Mais on ne peut dissimuler pourtant que, par l’exaltation de certains sentiments, la chevalerie, celle surtout qu’on appelait la chevalerie errante, fut entraînée à des écarts qui précipitèrent sa décadence, écarts qu’aujourd’hui nous avons peine à croire, tant sont prodigieuses ces exagérations, dont plusieurs, tout probablement, furent des actes de folie véritable qui conduiraient maintenant leur auteur à Charenton. Il y eut alors chez certains chevaliers un étrange amalgame des pratiques de la religion avec la fidélité, on pourrait dire, la dévotion à la Dame de leurs pensées, dont le culte devenait une espèce d’idolâtrie à la fois superstitieuse et fanatique. Car le chevalier prenait les couleurs de sa dame, subissait avec une humble soumission ses dédains, ses caprices, si déplaisants qu’ils fussent ; bien plus, il l’invoquait à l’heure du combat, même à l’heure de la mort. C’est à cette divinité terrestre qu’il rapportait toute la gloire de ses exploits.
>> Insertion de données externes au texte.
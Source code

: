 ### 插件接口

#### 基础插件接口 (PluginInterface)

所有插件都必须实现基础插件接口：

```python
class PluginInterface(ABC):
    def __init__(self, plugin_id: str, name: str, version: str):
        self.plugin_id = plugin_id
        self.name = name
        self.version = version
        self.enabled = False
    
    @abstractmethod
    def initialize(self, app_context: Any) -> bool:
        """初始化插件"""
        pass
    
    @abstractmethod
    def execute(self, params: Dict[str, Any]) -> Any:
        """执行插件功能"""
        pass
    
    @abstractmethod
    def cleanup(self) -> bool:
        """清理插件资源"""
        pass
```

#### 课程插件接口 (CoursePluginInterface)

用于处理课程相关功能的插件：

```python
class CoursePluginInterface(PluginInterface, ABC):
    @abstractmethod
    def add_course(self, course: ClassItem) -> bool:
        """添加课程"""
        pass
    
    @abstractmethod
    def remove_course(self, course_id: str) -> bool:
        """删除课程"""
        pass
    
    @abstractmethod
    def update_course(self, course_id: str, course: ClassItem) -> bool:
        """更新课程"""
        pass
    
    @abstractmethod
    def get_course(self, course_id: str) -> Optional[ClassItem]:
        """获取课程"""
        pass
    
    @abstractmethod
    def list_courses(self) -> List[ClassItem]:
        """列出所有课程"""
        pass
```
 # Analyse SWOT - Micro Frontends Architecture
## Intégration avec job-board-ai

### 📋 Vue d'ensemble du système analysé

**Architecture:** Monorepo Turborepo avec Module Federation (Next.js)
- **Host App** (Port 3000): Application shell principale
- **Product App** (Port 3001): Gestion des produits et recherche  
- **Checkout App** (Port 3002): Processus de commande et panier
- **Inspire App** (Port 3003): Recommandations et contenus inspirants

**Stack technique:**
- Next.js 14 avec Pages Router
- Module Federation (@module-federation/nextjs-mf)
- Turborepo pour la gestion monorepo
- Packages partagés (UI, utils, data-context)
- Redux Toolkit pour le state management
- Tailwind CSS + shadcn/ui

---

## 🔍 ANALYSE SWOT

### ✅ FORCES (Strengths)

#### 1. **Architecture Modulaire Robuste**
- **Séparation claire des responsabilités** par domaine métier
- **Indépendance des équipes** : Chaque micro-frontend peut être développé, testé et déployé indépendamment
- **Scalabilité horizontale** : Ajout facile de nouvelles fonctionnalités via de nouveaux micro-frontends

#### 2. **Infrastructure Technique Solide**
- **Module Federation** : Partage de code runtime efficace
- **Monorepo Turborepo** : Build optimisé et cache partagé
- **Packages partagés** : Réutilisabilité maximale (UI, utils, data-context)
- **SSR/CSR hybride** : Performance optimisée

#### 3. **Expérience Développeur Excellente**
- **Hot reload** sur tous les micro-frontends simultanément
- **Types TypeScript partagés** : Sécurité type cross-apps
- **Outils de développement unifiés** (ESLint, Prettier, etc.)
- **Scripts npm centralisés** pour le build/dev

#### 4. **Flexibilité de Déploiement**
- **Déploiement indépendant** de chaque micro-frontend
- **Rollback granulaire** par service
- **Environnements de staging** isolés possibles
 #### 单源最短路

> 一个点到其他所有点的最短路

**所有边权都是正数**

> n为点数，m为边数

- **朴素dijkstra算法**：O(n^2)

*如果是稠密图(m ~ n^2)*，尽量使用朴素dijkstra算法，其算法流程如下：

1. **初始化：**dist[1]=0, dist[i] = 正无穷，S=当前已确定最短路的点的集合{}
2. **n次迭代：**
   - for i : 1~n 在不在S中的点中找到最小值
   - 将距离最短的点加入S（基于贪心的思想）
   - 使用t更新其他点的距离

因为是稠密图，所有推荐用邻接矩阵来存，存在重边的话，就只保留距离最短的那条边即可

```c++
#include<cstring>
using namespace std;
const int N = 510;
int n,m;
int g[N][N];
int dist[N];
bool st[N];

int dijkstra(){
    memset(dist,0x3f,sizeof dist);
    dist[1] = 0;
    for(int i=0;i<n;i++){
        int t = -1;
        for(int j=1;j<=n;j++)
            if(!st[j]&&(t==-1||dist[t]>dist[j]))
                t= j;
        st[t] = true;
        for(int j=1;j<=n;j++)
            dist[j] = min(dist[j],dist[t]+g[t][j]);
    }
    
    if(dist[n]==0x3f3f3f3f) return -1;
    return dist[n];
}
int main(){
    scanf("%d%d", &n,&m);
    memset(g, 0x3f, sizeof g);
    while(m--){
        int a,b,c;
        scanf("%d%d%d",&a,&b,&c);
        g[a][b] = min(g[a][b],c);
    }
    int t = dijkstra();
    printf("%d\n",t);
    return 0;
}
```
On voyait, pour citer quelques exemples, tel chevalier qui, pour expier un tort souvent imaginaire, s’arrachait un ongle, se coupait même un doigt, qu’il envoyait en témoignage de repentir à la belle offensée. Un autre se couvrait un œil d’un bandeau et se condamnait à ne pas y voir pendant un laps de temps considérable.